* Exercise *
Lines in the entries below where the word "чтобы" shows up should each be copied.

* Source data *
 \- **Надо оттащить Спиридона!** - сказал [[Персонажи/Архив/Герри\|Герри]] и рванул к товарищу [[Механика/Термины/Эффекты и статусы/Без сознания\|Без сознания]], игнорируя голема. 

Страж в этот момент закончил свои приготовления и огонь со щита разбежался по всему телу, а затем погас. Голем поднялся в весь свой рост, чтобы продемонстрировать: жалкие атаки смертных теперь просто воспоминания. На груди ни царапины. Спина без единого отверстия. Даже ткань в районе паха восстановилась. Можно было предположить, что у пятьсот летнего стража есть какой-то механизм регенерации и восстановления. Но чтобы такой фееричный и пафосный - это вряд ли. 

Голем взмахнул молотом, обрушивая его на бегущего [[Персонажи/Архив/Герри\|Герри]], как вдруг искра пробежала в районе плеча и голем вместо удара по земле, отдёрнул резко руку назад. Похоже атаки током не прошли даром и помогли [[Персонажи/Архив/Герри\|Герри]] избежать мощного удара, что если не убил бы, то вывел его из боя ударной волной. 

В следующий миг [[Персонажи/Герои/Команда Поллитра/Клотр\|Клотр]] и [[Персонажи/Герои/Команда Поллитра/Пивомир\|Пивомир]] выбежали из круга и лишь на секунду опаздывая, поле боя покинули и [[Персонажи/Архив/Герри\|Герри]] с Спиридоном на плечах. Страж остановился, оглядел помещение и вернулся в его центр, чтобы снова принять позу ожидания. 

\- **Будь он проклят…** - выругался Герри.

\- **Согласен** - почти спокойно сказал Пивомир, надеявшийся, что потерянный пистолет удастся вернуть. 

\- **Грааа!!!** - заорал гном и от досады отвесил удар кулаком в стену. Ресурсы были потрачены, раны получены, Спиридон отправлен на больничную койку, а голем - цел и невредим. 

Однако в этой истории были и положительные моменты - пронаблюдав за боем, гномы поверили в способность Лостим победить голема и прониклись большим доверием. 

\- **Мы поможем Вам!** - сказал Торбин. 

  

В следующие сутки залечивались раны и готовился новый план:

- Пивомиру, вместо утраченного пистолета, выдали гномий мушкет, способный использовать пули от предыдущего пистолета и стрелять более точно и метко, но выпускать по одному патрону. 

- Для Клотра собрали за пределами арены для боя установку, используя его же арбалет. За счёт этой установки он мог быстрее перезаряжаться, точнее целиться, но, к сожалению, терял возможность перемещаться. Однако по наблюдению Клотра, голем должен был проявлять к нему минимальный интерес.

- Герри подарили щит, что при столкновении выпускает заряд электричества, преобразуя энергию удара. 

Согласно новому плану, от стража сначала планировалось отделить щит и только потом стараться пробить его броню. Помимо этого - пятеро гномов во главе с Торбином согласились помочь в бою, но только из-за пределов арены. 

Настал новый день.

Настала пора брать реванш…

* Answer for the task *
Страж в этот момент закончил свои приготовления и огонь со щита разбежался по всему телу, а затем погас. Голем поднялся в весь свой рост, чтобы продемонстрировать: жалкие атаки смертных теперь просто воспоминания. На груди ни царапины. Спина без единого отверстия. Даже ткань в районе паха восстановилась. Можно было предположить, что у пятьсот летнего стража есть какой-то механизм регенерации и восстановления. Но чтобы такой фееричный и пафосный - это вряд ли. 
В следующий миг [[Персонажи/Герои/Команда Поллитра/Клотр\|Клотр]] и [[Персонажи/Герои/Команда Поллитра/Пивомир\|Пивомир]] выбежали из круга и лишь на секунду опаздывая, поле боя покинули и [[Персонажи/Архив/Герри\|Герри]] с Спиридоном на плечах. Страж остановился, оглядел помещение и вернулся в его центр, чтобы снова принять позу ожидания. 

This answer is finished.